After returning to Montreal in 1987, she joined the Royal Consort. As a regular member of the Ensemble Claude-Gervaise from 1981 to 1992, she recorded with the group and toured extensively in Europe, Mexico, and Canada. She was also a member of La Nef for ten years. She is co-founder of Les Plaisirs baroques and is now an active member of Constantinople.


Ziya Tabassianpercussion

Ziya Tabassian started playing the tombak (a Persian percussion) at the age of 11. From 1994 to 2001 he studied classical percussion with Julien Grégoire in Montreal, and has completed a bachelor's degree in percussion performance at the Université de Montréal.

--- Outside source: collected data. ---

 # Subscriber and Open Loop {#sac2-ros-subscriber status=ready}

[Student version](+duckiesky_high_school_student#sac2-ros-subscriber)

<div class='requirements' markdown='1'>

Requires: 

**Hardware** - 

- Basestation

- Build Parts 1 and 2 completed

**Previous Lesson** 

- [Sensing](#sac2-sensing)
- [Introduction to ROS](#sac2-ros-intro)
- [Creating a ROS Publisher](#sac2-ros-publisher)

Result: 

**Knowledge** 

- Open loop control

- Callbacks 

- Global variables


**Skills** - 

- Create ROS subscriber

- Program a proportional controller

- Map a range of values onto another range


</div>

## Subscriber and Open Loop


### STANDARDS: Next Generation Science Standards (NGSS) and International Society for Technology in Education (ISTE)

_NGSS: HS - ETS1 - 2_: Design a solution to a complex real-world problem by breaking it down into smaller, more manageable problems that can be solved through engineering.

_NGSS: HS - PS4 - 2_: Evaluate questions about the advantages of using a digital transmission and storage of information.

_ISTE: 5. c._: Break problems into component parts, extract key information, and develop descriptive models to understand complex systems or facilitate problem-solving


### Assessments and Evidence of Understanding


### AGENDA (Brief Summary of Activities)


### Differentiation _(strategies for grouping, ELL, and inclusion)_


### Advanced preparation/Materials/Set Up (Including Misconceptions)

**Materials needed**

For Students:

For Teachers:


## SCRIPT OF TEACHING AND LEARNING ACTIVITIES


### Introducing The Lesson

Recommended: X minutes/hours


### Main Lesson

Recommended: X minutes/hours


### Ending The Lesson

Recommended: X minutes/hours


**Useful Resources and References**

During the winter of 2002, with the help of the Conseil des arts et des lettres du Québec, Ziya went back to Iran for an advanced course in tombak with M. Bahman Rajabi. Recently, he completed a residency at the Banff Centre for the Arts, where he explored contemporary music on Persian percussion instruments.
He plays in several classical, modern, and world music ensembles and is a co-founder and an active member of both Constantinople (medieval and Renaissance music) and Duo Prémices (soprano & percussion). Ziya has performed in several concerts in Canada, the U.S., and Greece, notably at the World Music Institute in New York, the Yerba Buena Center in San Francisco, Megaron Mousikis in Athens, and Chicago's VVorld Music Festival.
Ziya was invited to participate in the recording of a new release by Kayhan Kalhor with the Kronos Quartet. Also, along with his brother Kiya, he has recorded a CD of Persian classical music entitled Garden of the Memory and has three CDs with Constantinople on the ATMA label. He has also recorded for several other productions, including with the Nouvel Ensemble Moderne and En Chordais.